In the data below, find each line that contains the word "Level" and copy it.

> **Source texts of formatted documents**
# # # # #

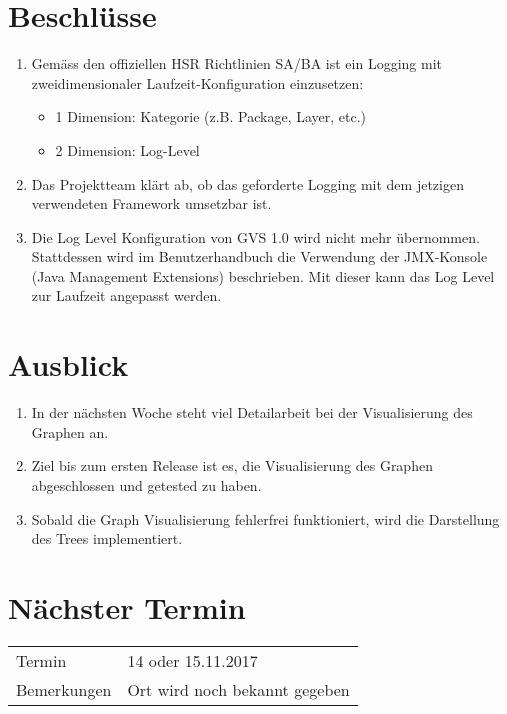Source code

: \documentclass[11pt, a4paper,oneside]{scrartcl}
\begin{document}
\section{Beschlüsse}
\begin{enumerate}
	\item Gemäss den offiziellen HSR Richtlinien SA/BA ist ein Logging mit zweidimensionaler Laufzeit-Konfiguration einzusetzen:
	\begin{itemize}
		\item 1 Dimension: Kategorie (z.B. Package, Layer, etc.)
		\item 2 Dimension: Log-Level
	\end{itemize}
	\item Das Projektteam klärt ab, ob das geforderte Logging mit dem jetzigen verwendeten Framework umsetzbar ist.
	\item Die Log Level Konfiguration von GVS 1.0 wird nicht mehr übernommen. Stattdessen wird im Benutzerhandbuch die Verwendung der JMX-Konsole (Java Management Extensions) beschrieben. Mit dieser kann das Log Level zur Laufzeit angepasst werden.
\end{enumerate} 

\section{Ausblick}
\begin{enumerate}
	\item In der nächsten Woche steht viel Detailarbeit bei der Visualisierung des Graphen an. 
	\item Ziel bis zum ersten Release ist es, die Visualisierung des Graphen abgeschlossen und getested zu haben.
	\item Sobald die Graph Visualisierung fehlerfrei funktioniert, wird die Darstellung des Trees implementiert.
\end{enumerate}

\section{Nächster Termin}
\begin{tabu} to \linewidth {l X }
	\toprule
	Termin & 14 oder 15.11.2017  \\
	Bemerkungen & Ort wird noch bekannt gegeben   \\
	\bottomrule
\end{tabu}
\end{document}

# # # # #

> **Final answer**
		\item 2 Dimension: Log-Level
	\item Die Log Level Konfiguration von GVS 1.0 wird nicht mehr übernommen. Stattdessen wird im Benutzerhandbuch die Verwendung der JMX-Konsole (Java Management Extensions) beschrieben. Mit dieser kann das Log Level zur Laufzeit angepasst werden.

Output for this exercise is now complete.